Neural Operators for Multi-Task Control and Adaptation

TL;DR

This paper demonstrates that neural operators can effectively learn and adapt to multiple control tasks, enabling rapid generalization and fine-tuning in diverse environments.

Contribution

It introduces a neural operator architecture for multi-task control, with adaptation strategies and meta-training for efficient task transfer and few-shot learning.

Findings

A single neural operator accurately models control solutions across tasks.

The architecture enables efficient adaptation to new tasks with limited data.

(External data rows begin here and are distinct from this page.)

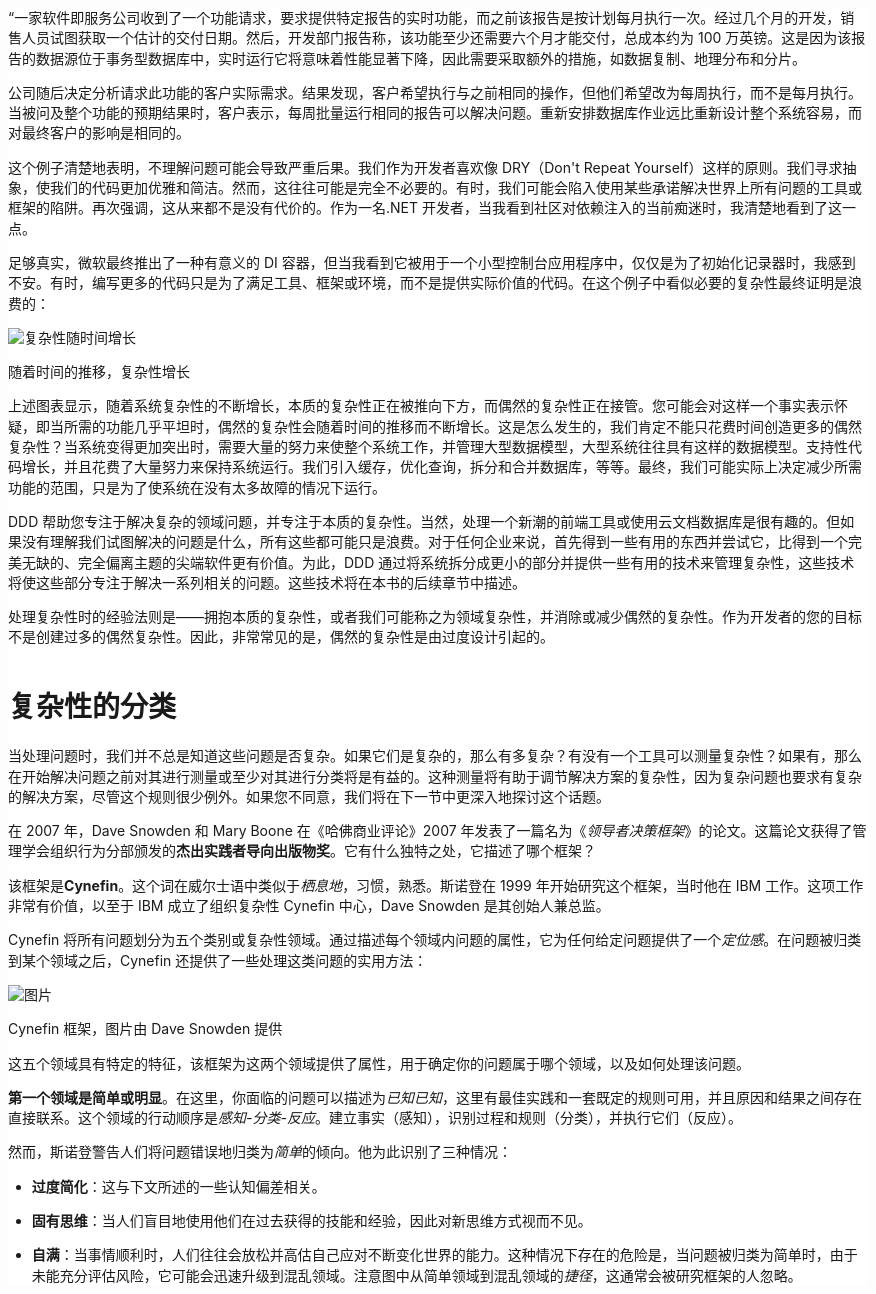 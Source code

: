 “一家软件即服务公司收到了一个功能请求，要求提供特定报告的实时功能，而之前该报告是按计划每月执行一次。经过几个月的开发，销售人员试图获取一个估计的交付日期。然后，开发部门报告称，该功能至少还需要六个月才能交付，总成本约为 100 万英镑。这是因为该报告的数据源位于事务型数据库中，实时运行它将意味着性能显著下降，因此需要采取额外的措施，如数据复制、地理分布和分片。

公司随后决定分析请求此功能的客户实际需求。结果发现，客户希望执行与之前相同的操作，但他们希望改为每周执行，而不是每月执行。当被问及整个功能的预期结果时，客户表示，每周批量运行相同的报告可以解决问题。重新安排数据库作业远比重新设计整个系统容易，而对最终客户的影响是相同的。

这个例子清楚地表明，不理解问题可能会导致严重后果。我们作为开发者喜欢像 DRY（Don't Repeat Yourself）这样的原则。我们寻求抽象，使我们的代码更加优雅和简洁。然而，这往往可能是完全不必要的。有时，我们可能会陷入使用某些承诺解决世界上所有问题的工具或框架的陷阱。再次强调，这从来都不是没有代价的。作为一名.NET 开发者，当我看到社区对依赖注入的当前痴迷时，我清楚地看到了这一点。

足够真实，微软最终推出了一种有意义的 DI 容器，但当我看到它被用于一个小型控制台应用程序中，仅仅是为了初始化记录器时，我感到不安。有时，编写更多的代码只是为了满足工具、框架或环境，而不是提供实际价值的代码。在这个例子中看似必要的复杂性最终证明是浪费的：

![复杂性随时间增长](img/4edbbd50-d156-407f-9e34-f2c75763bf53.png)

随着时间的推移，复杂性增长

上述图表显示，随着系统复杂性的不断增长，本质的复杂性正在被推向下方，而偶然的复杂性正在接管。您可能会对这样一个事实表示怀疑，即当所需的功能几乎平坦时，偶然的复杂性会随着时间的推移而不断增长。这是怎么发生的，我们肯定不能只花费时间创造更多的偶然复杂性？当系统变得更加突出时，需要大量的努力来使整个系统工作，并管理大型数据模型，大型系统往往具有这样的数据模型。支持性代码增长，并且花费了大量努力来保持系统运行。我们引入缓存，优化查询，拆分和合并数据库，等等。最终，我们可能实际上决定减少所需功能的范围，只是为了使系统在没有太多故障的情况下运行。

DDD 帮助您专注于解决复杂的领域问题，并专注于本质的复杂性。当然，处理一个新潮的前端工具或使用云文档数据库是很有趣的。但如果没有理解我们试图解决的问题是什么，所有这些都可能只是浪费。对于任何企业来说，首先得到一些有用的东西并尝试它，比得到一个完美无缺的、完全偏离主题的尖端软件更有价值。为此，DDD 通过将系统拆分成更小的部分并提供一些有用的技术来管理复杂性，这些技术将使这些部分专注于解决一系列相关的问题。这些技术将在本书的后续章节中描述。

处理复杂性时的经验法则是——拥抱本质的复杂性，或者我们可能称之为领域复杂性，并消除或减少偶然的复杂性。作为开发者的您的目标不是创建过多的偶然复杂性。因此，非常常见的是，偶然的复杂性是由过度设计引起的。

# 复杂性的分类

当处理问题时，我们并不总是知道这些问题是否复杂。如果它们是复杂的，那么有多复杂？有没有一个工具可以测量复杂性？如果有，那么在开始解决问题之前对其进行测量或至少对其进行分类将是有益的。这种测量将有助于调节解决方案的复杂性，因为复杂问题也要求有复杂的解决方案，尽管这个规则很少例外。如果您不同意，我们将在下一节中更深入地探讨这个话题。

在 2007 年，Dave Snowden 和 Mary Boone 在《哈佛商业评论》2007 年发表了一篇名为《*领导者决策框架*》的论文。这篇论文获得了管理学会组织行为分部颁发的**杰出实践者导向出版物奖**。它有什么独特之处，它描述了哪个框架？

该框架是**Cynefin**。这个词在威尔士语中类似于*栖息地*，习惯，熟悉。斯诺登在 1999 年开始研究这个框架，当时他在 IBM 工作。这项工作非常有价值，以至于 IBM 成立了组织复杂性 Cynefin 中心，Dave Snowden 是其创始人兼总监。

Cynefin 将所有问题划分为五个类别或复杂性领域。通过描述每个领域内问题的属性，它为任何给定问题提供了一个*定位感*。在问题被归类到某个领域之后，Cynefin 还提供了一些处理这类问题的实用方法：

![图片](img/7e44da0f-9740-40d0-b0b5-a7a00073bb80.png)

Cynefin 框架，图片由 Dave Snowden 提供

这五个领域具有特定的特征，该框架为这两个领域提供了属性，用于确定你的问题属于哪个领域，以及如何处理该问题。

**第一个领域是简单或明显**。在这里，你面临的问题可以描述为*已知已知*，这里有最佳实践和一套既定的规则可用，并且原因和结果之间存在直接联系。这个领域的行动顺序是*感知-分类-反应*。建立事实（感知），识别过程和规则（分类），并执行它们（反应）。

然而，斯诺登警告人们将问题错误地归类为*简单*的倾向。他为此识别了三种情况：

+   **过度简化**：这与下文所述的一些认知偏差相关。

+   **固有思维**：当人们盲目地使用他们在过去获得的技能和经验，因此对新思维方式视而不见。

+   **自满**：当事情顺利时，人们往往会放松并高估自己应对不断变化世界的能力。这种情况下存在的危险是，当问题被归类为简单时，由于未能充分评估风险，它可能会迅速升级到混乱领域。注意图中从简单领域到混乱领域的*捷径*，这通常会被研究框架的人忽略。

Meta-trained variants outperform standard meta-learning baselines.

Abstract

Neural operator methods have emerged as powerful tools for learning mappings between infinite-dimensional function spaces, yet their potential in optimal control remains largely unexplored. We focus on multi-task control problems, whose solution is a mapping from task description (e.g., cost or dynamics functions) to optimal control law (e.g., feedback policy). We approximate these solution operators using a permutation-invariant neural operator architecture. Across a range of parametric optimal control environments and a locomotion benchmark, a single operator trained via behavioral cloning accurately approximates the solution operator and generalizes to unseen tasks, out-of-distribution settings, and varying amounts of task observations. We further show that the branch-trunk structure of our neural operator architecture enables efficient and flexible adaptation to new tasks. We develop structured adaptation strategies ranging from lightweight updates to full-network fine-tuning, achieving strong performance across different data and compute settings. Finally, we introduce meta-trained operator variants that optimize the initialization for few-shot adaptation. These methods enable rapid task adaptation with limited data and consistently outperform a popular meta-learning baseline. Together, our results demonstrate that neural operators provide a unified and efficient framework for multi-task control and adaptation.